Michaels: Well, George Harrison did do a show in Novemeber, you may remember. And as for the others, Paul McCartney told me an interesting story. He said that he happened to be with John Lennon watching the show, when I made the offer. He said they decided then and there to come down to the studio and surprise us. At the last moment, they realized the commotion they would have caused and decided not to.
Playboy: One thing we haven't discussed is your treatment of sex. How far would you go--
Radner: You're trying to finagle sex into this interview!
Zwiebel: Oh, my God!
Radner: I knew this would happen. We knew all those other questions were just a sham. You were just getting to this!
Aykroyd: There's so much of this sexual inference these days! [Turning to the female interviewer] By the way, I'd eat you out with handcuffs and a suit on and you wouldn't ahve to do anything at all. I'd have the handcuffs behind me and a suit on. Of course, right now I'd like to retract that statement. You can print it, certainly, but you must also print my retraction. I'm very sorry.
Playboy: Apology accepted.
Aykroyd: What I really meant was sunglasses and handcuffs, OK?
Playboy: That makes all the difference.
Aykroyd: Fine.
Playboy: We were really going to ask a very innocent question. How far would you go on the show if there were no restrictions at all? Would there be nudity?
***O'Donoghue:
Playboy: In what context?
O'Donoghue: You're not going to lead me into this answer. I'm not going to say I'd love to fuck Mamie Eisenhower in front of 50 billion people and send it by Telstar all over the globe so even the Phillipines could see it. Perhaps I would. That could be amusing. I could get into that. But it wouldn't be the basis of my life.
Franken: We'd use sex humorously, I think. There's a certain humor in graphic sex.
Playboy: Can you give us an example?
Franken: Well, like a penis entering a vagina.
O'Donoghue: There's certainly a movie in that.

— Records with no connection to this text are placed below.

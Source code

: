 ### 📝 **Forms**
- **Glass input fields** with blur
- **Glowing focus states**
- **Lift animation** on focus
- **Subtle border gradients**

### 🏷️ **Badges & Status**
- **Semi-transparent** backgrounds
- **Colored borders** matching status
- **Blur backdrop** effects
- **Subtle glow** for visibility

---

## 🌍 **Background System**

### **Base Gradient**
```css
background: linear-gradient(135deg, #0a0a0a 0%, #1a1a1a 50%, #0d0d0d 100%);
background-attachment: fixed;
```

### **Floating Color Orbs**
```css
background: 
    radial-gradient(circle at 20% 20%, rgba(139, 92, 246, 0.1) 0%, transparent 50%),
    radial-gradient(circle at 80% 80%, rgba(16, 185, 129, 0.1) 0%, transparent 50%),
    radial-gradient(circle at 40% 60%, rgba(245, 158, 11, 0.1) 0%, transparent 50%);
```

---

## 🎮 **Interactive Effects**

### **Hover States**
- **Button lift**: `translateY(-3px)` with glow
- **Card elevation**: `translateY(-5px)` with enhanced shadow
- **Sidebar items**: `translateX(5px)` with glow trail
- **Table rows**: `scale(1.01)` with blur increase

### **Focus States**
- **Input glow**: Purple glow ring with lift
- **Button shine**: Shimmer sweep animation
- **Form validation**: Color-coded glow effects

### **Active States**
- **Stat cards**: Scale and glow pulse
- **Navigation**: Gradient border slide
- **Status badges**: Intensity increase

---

Franken: There's a lot of humor in pornography and a lot of people doing X-rated films that are satires of X-rated films and things like that.
Playboy: What do you think about all that, Gilda?
Radner: You mean nudity? I've always believed that you don't have to take all your clothes off to be funny. I happen to have the best legs in the business; they're large, but they've got a good shape. I ws once in a scene with Peter Boyle and I played a French maid and I got to wear net tights and Michael followed me around a lot. When I took off the outfit, he didn't talk to me. I'll do almost anything if it's funny. But I still have trouble kissing somebody in a scene. I get real confused if I have to kiss somebody on the lips.
Playboy: Why?
Radner: Because when you don't know him, it's like kissing a doorknob.
Beatts: I've always felt the show didn't have enough sex in it. It's had enough violence but not enough sex. But that's a trend everywhere. By the time television gets sexy, probably nothing else will be.
Playboy: X-rated television, you mean?
Beatts: Inevitably. Frontal nudity could happen on this show any night. All you need is to have the camera pan the audience and someone flash. I've always wondered why that's never happened.
Playboy: Maybe one of your viewers will oblige after reading this. While we're on the subject of sex: Chevy, did you ever indulge in any of the unspeakable practices you alluded to on the phone right before "Weekend Update"?
Chase: Even as we speak, I'm indulging in one.
Playboy: Can you describe it?
Chase: It's something that I'm doing underneath the table. It involves something nearly as big as a breadbox. I know you can't see it. I wear a brace of sorts that prevents people from discovering it, but at the snap of a finger, I can have an orgasm to my great satisfaction.